Hard to tell at this point.
I have a good friend who is going through divorce.
She is brighter than I was.
She is doing it in a timely manor, unlike me who took ten years of separation before I got my actual divorce.
By the time I got around to it, I was just desperate to get on with my life... all the inner processes of ending a long term relationship had pretty much run its course.
However, I do recall those unpleasant processes well.
I was fortunate that my kids stepped up to the plate and took over some of my needs. Simple touch for one. The hugs, pecks on the cheek, a light touch of a hand on your shoulder. The kind of affection that everyone needs and has nothing to do with sex.
Companionship, conversation.
All requirements of mentally healthy people.
I think a great deal about my friend right now and how difficult the process can be. I tried to think back on what helped me.

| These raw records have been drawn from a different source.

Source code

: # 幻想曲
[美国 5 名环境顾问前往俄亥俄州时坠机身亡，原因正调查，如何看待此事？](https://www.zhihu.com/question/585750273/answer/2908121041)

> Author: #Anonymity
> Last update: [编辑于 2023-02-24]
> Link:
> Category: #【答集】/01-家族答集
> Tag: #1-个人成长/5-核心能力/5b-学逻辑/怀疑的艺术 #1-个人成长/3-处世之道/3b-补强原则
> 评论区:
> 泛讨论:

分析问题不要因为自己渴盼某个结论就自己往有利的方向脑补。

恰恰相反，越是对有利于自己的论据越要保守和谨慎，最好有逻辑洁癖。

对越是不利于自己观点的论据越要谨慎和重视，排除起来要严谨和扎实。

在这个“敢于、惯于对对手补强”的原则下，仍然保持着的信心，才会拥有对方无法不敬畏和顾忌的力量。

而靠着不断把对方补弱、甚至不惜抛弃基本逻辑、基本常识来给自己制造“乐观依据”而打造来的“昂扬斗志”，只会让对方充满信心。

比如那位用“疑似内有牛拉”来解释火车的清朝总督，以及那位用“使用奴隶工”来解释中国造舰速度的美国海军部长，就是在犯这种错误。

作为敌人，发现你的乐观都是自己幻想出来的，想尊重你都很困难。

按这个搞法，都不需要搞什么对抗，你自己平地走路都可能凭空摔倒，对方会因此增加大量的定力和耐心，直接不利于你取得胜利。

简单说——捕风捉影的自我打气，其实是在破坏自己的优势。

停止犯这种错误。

Beyond a shadow of a doubt, it was my kids.
Both the Bear and Max became very huggie.
Squeaky on the other hand would see me coming toward him with the intention of getting a hug and put up his hand saying
"No touching! No touching!"
Don't let that fool you. He always hugged with a smile despite the protest.
All were excellent listeners, though I tried not to talk about mom vs dad. That's not okay or fair to the kids. Boo took care of things... leaky faucets, etc. All were very protective.
But there was one thing that really helped a lot.
It is silly, but true.
Bear would crawl into bed with me. We'd watch Conan or something on TV. Then, we'd tell stories. Mine were very involved.
(You know how chatty I can be!)
When it was Bear's turn, she told the same story every time.
It never failed to make me laugh or to help me to fall asleep.
It went like this:
"I had a parrot. His name was Polly.
One day his head fell off.
So I taped it back on.
The end."
I find that I still tell myself that story when I feel down or blue or have trouble falling asleep. The words in my head always ring in the Bear's voice. It still makes me laugh and smile.
BTW, I know she got inspiration for it from Dumb and Dumber.
It doesn't matter.
Whatever does the trick.
Have a great day wherever you are... under piles of snow, slushing through rain or under a bright and sunny sky like me today.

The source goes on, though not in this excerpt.